Though his strikeout rate was a career high and walk rate a career low. A flip came in the postseason. Zimmerman hit .353 with a .921 OPS in the National League Division Series. His production across five games against one of the league’s best pitching staffs — in a series tilted for maximum use of Clayton Kershaw and Kenley Jansen — gave Zimmerman an end-of-season jolt. Though, it did not undo the season-long struggle.
Now in the Florida sun, the advice comes. Nationals manager Dusty Baker pulled out old scouting reports from when he was with the Cincinnati Reds to show Zimmerman their strategy. The book on Zimmerman, Baker said, is that he takes early in the count. Baker implored him to be more aggressive.
“It’s hard to hit 0-1, 0-2,” Baker said. “Everybody talks about getting deep in the count and sometimes it just makes them deeper in the count.
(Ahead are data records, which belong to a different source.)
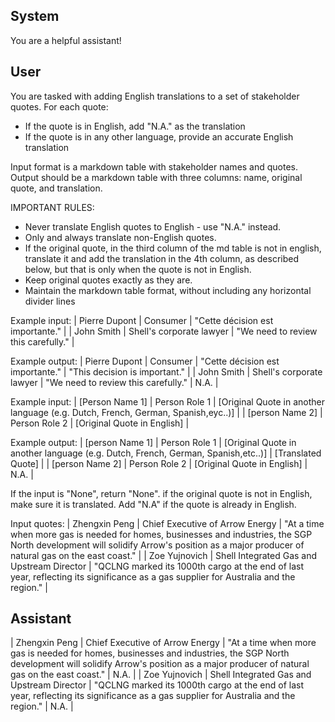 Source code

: ## System

You are a helpful assistant!

## User


You are tasked with adding English translations to a set of stakeholder quotes. For each quote:
- If the quote is in English, add "N.A." as the translation
- If the quote is in any other language, provide an accurate English translation

Input format is a markdown table with stakeholder names and quotes.
Output should be a markdown table with three columns: name, original quote, and translation.

IMPORTANT RULES:
- Never translate English quotes to English - use "N.A." instead.
- Only and always translate non-English quotes.
- If the original quote, in the third column of the md table is not in english, translate it and add the translation in the 4th column, as described below, but that is only when the quote is not in English.
- Keep original quotes exactly as they are.
- Maintain the markdown table format, without including any horizontal divider lines

Example input:
| Pierre Dupont | Consumer | "Cette décision est importante." |
| John Smith | Shell's corporate lawyer | "We need to review this carefully." |

Example output:
| Pierre Dupont | Consumer | "Cette décision est importante." | "This decision is important." |
| John Smith | Shell's corporate lawyer | "We need to review this carefully." | N.A. |

Example input:
| [Person Name 1] | Person Role 1 | [Original Quote in another language (e.g. Dutch, French, German, Spanish,eyc..)] |
| [person Name 2] | Person Role 2 | [Original Quote in English] |

Example output:
| [person Name 1] | Person Role 1 | [Original Quote in another language (e.g. Dutch, French, German, Spanish,etc..)] | [Translated Quote] |
| [person Name 2] | Person Role 2 | [Original Quote in English] | N.A. |

If the input is "None", return "None". if the original quote is not in English, make sure it is translated. Add "N.A" if the quote is already in English.

Input quotes:
| Zhengxin Peng | Chief Executive of Arrow Energy | "At a time when more gas is needed for homes, businesses and industries, the SGP North development will solidify Arrow's position as a major producer of natural gas on the east coast." |
| Zoe Yujnovich | Shell Integrated Gas and Upstream Director | "QCLNG marked its 1000th cargo at the end of last year, reflecting its significance as a gas supplier for Australia and the region." |
        

## Assistant

| Zhengxin Peng | Chief Executive of Arrow Energy | "At a time when more gas is needed for homes, businesses and industries, the SGP North development will solidify Arrow's position as a major producer of natural gas on the east coast." | N.A. |
| Zoe Yujnovich | Shell Integrated Gas and Upstream Director | "QCLNG marked its 1000th cargo at the end of last year, reflecting its significance as a gas supplier for Australia and the region." | N.A. |

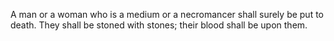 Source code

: A man or a woman who is a medium or a necromancer shall surely be put to death. They shall be stoned with stones; their blood shall be upon them.
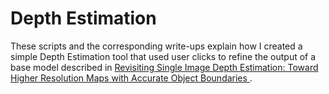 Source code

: # Depth Estimation

These scripts and the corresponding write-ups explain how I created a simple Depth Estimation tool that used user clicks to refine the output of a base model described in [Revisiting Single Image Depth Estimation: Toward Higher Resolution Maps with Accurate Object Boundaries
](https://arxiv.org/abs/1803.08673).
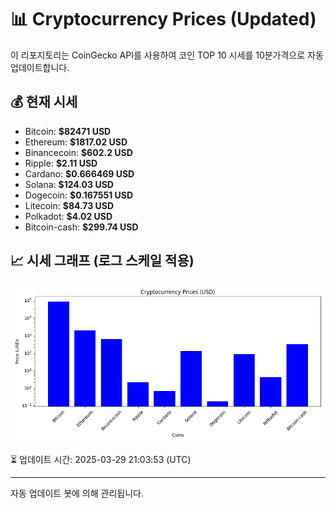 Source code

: 
# 📊 Cryptocurrency Prices (Updated)

이 리포지토리는 CoinGecko API를 사용하여 코인 TOP 10 시세를 10분가격으로 자동 업데이트합니다.

## 💰 현재 시세
- Bitcoin: **$82471 USD**
- Ethereum: **$1817.02 USD**
- Binancecoin: **$602.2 USD**
- Ripple: **$2.11 USD**
- Cardano: **$0.666469 USD**
- Solana: **$124.03 USD**
- Dogecoin: **$0.167551 USD**
- Litecoin: **$84.73 USD**
- Polkadot: **$4.02 USD**
- Bitcoin-cash: **$299.74 USD**

## 📈 시세 그래프 (로그 스케일 적용)
![Crypto Prices](crypto_prices.png)

⏳ 업데이트 시간: 2025-03-29 21:03:53 (UTC)

---
자동 업데이트 봇에 의해 관리됩니다.
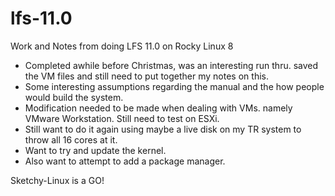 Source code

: # lfs-11.0
Work and Notes from doing LFS 11.0 on Rocky Linux 8


- Completed awhile before Christmas, was an interesting run thru.  saved the VM files and still need to put together my notes on this.
- Some interesting assumptions regarding the manual and the how people would build the system. 
- Modification needed to be made when dealing with VMs. namely VMware Workstation.  Still need to test on ESXi.
- Still want to do it again using maybe a live disk on my TR system to throw all 16 cores at it.
- Want to try and update the kernel.
- Also want to attempt to add a package manager.

Sketchy-Linux is a GO!
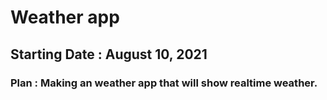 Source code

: # Weather app

## Starting Date : August 10, 2021

### Plan : Making an weather app that will show realtime weather. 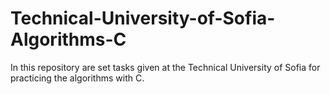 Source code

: # Technical-University-of-Sofia-Algorithms-C
In this repository are set tasks given at the Technical University of Sofia for practicing the algorithms with C.
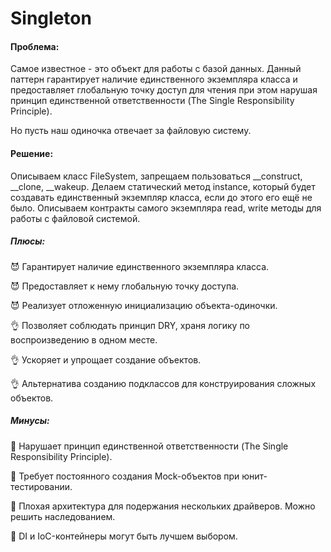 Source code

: # Singleton

#### Проблема:

Самое известное - это объект для работы с базой данных. Данный паттерн гарантирует наличие единственного
экземпляра класса и предоставляет глобальную точку доступ для чтения при этом нарушая принцип
единственной ответственности (The Single Responsibility Principle).

Но пусть наш одиночка отвечает за файловую систему.

#### Решение:

Описываем класс FileSystem, запрещаем пользоваться __construct, __clone, __wakeup. Делаем
статический метод instance, который будет создавать единственный экземпляр класса, если
до этого его ещё не было. Описываем контракты самого экземпляра read, write методы для
работы с файловой системой. 

##### Плюсы:

😈 Гарантирует наличие единственного экземпляра класса.

😈 Предоставляет к нему глобальную точку доступа.

😈 Реализует отложенную инициализацию объекта-одиночки.

👌 Позволяет соблюдать принцип DRY, храня логику по воспроизведению в одном месте.

👌 Ускоряет и упрощает создание объектов.

👌 Альтернатива созданию подклассов для конструирования сложных объектов.

##### Минусы:

👿 Нарушает принцип единственной ответственности (The Single Responsibility Principle).

👿 Требует постоянного создания Mock-объектов при юнит-тестировании.

👿 Плохая архитектура для подержания нескольких драйверов. Можно решить наследованием.

👿 DI и IoC-контейнеры могут быть лучшем выбором.
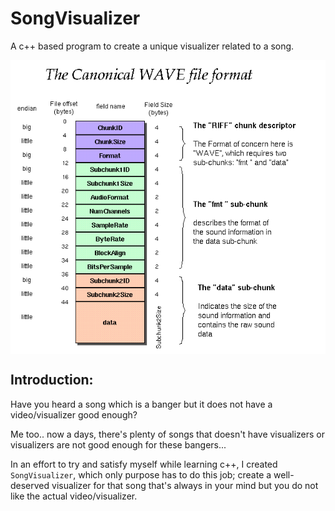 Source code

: # SongVisualizer
A c++ based program to create a unique visualizer related to a song.

<div 
  align="center"
  style="background-color: white;">
  <img src="pictures/WAV_format.gif">
</div>

## Introduction:
Have you heard a song which is a banger but it does not have a video/visualizer good enough?

Me too.. now a days, there's plenty of songs that doesn't have visualizers or visualizers are not good enough for these bangers...

In an effort to try and satisfy myself while learning c++, I created ``SongVisualizer``, which only purpose has to do this job; create a well-deserved visualizer for that song that's always in your mind but you do not like the actual video/visualizer.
One of the secrets to hitting is not letting the opposition know when you’re going to swing at the first pitch. If they see you start swinging at the first-pitch fastball in the zone, they may start changing their thought process.”
The locker next to Zimmerman in spring training is occupied by Daniel Murphy. He delivered a launch angle/exit velocity dissertation last week while sipping yellow fluid from stumpy jars in order to maximize hydration. Here’s what Murphy thinks: If you pull the ball in the air, power numbers go up. He’s living proof.
“All these guys think I’m crazy but, I want them all to hit the ball in the air,” Murphy said. “Optimally about 25 degrees at 98 miles an hour. Those are home runs. Ryan’s exit velocity last year — I’ve read articles on it — was borderline elite. So he’s just looking at, if I can take the already elite skill of bat-to-ball and exit velocity off the barrel, but get it at the right angle, now we’re really starting to do some serious damage. So I’m excited to see how he works this year, because he hit the ball extremely hard last year. It’s really hard to hit the ball on barrel in this league. He’s already doing the hard part.”
Murphy contends a hitter should be hunting the bottom half of a ball. Considering he is trying to do this against players who throw at least 95 mph with stunning control and secondary pitches, it feels like telling someone to fly by flapping their arms.
Zimmerman understands the idea. He balances measurements with mindset. Zimmerman equated accomplishing the ambition of lift to when there is a runner on third base with less than two outs. The hitter wants a fly ball to the outfield. Same concept.
“I think the analytics and all that stuff is useful,” Zimmerman said. “I don’t think it’s the tell all. I think it’s very useful when you take that information that’s given to you and as a person interpret it. I think the combination of a good baseball person and analytics is a good combination. Some people don’t like it at all. Some people completely rely on it. I think I’m sort of right in the middle.
“You can use it as much or as little as you want. I think when you use it the right way, it can be helpful. Now that we’ve had a good amount of years to use it. Before, it was so brand new, you had nothing to compare it to, so you didn’t really know. Now you’ve had five or six years of it and kind of compare it to years past and what’s going on now.”
Baker, forever an optimist, has pointed to Zimmerman as his “pick to click” this season. Zimmerman began live hitting Monday at spring training, searching for subtle adjustment and flooded with advice. Hit it early, in the air, at 98 mph. That’s all.